• [WHAT THE TASK REQUIRES]:
Lines with the word "program" are the ones wanted. Copy each of them from the entries below.

• [SUPPLIED INFORMATION]:
__________________________________________________
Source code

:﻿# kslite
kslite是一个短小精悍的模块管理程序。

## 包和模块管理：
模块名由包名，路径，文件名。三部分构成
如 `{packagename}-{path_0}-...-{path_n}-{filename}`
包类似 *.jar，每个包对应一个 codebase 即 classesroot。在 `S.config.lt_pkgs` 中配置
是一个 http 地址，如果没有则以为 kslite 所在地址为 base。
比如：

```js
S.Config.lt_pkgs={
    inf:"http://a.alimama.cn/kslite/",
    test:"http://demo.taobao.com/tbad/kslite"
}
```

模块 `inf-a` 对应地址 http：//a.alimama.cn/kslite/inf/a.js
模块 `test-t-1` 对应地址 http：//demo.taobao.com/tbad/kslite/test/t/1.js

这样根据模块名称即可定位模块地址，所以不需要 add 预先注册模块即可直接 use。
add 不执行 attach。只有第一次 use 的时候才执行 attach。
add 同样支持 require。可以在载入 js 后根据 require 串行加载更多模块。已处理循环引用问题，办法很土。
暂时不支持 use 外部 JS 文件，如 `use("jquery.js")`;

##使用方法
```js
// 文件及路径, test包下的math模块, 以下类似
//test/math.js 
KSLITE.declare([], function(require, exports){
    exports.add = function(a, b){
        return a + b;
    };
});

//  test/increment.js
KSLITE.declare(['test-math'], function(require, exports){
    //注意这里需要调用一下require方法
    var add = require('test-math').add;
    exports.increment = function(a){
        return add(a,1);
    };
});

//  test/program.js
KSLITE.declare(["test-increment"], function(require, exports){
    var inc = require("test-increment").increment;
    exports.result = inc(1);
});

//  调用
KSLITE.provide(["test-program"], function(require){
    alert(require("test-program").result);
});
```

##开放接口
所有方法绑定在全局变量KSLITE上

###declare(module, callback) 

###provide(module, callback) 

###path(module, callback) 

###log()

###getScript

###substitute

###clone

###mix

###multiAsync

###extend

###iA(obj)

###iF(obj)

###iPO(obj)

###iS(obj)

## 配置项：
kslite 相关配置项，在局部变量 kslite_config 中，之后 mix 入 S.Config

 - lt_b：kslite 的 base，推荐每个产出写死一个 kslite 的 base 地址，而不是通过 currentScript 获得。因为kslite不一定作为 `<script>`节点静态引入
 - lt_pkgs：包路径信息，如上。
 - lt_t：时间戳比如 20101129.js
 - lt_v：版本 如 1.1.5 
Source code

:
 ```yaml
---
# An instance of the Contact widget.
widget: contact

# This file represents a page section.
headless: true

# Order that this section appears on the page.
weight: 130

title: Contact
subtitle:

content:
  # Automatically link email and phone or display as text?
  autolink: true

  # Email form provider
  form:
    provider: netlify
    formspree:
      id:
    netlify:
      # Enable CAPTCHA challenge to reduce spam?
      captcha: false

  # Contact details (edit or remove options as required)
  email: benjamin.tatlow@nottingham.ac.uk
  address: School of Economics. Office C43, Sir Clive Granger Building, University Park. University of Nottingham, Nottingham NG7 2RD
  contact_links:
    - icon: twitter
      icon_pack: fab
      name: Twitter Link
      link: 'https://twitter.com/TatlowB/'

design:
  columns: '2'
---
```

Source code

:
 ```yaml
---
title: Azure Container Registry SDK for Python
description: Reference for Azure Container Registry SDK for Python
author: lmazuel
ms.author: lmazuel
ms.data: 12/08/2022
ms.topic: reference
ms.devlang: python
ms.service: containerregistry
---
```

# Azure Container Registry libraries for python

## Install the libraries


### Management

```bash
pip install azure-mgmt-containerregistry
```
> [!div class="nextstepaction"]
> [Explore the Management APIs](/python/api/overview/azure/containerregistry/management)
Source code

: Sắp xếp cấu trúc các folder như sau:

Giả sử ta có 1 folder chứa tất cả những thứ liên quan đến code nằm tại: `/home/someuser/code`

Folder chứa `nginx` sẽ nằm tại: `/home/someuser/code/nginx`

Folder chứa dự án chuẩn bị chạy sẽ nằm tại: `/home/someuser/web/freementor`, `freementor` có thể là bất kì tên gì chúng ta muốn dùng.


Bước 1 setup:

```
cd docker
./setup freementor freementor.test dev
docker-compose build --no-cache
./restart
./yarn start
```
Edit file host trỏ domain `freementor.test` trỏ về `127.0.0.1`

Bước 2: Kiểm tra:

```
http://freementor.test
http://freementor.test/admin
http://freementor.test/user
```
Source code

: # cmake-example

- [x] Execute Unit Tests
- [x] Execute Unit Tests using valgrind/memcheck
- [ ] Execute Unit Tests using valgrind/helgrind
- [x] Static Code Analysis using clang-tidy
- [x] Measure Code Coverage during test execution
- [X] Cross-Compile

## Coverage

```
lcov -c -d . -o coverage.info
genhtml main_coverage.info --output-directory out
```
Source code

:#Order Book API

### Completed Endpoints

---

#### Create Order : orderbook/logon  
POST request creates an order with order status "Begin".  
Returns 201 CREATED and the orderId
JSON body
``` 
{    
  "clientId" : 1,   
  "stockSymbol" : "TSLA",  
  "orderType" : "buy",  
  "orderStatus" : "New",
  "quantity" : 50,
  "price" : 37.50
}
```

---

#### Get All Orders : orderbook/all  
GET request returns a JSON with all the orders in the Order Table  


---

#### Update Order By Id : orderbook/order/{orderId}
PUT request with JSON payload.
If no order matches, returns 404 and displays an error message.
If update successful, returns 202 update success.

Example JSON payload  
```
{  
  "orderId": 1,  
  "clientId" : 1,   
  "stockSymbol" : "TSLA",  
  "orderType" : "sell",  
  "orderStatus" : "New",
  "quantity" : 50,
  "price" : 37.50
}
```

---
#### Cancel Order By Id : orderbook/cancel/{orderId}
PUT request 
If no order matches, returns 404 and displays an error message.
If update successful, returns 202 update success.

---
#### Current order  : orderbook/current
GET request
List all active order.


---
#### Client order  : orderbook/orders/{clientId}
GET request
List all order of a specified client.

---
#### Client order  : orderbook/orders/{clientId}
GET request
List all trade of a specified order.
__________________________________________________
• [YOUR RESPONSE]:
//  test/program.js
KSLITE.provide(["test-program"], function(require){
    alert(require("test-program").result);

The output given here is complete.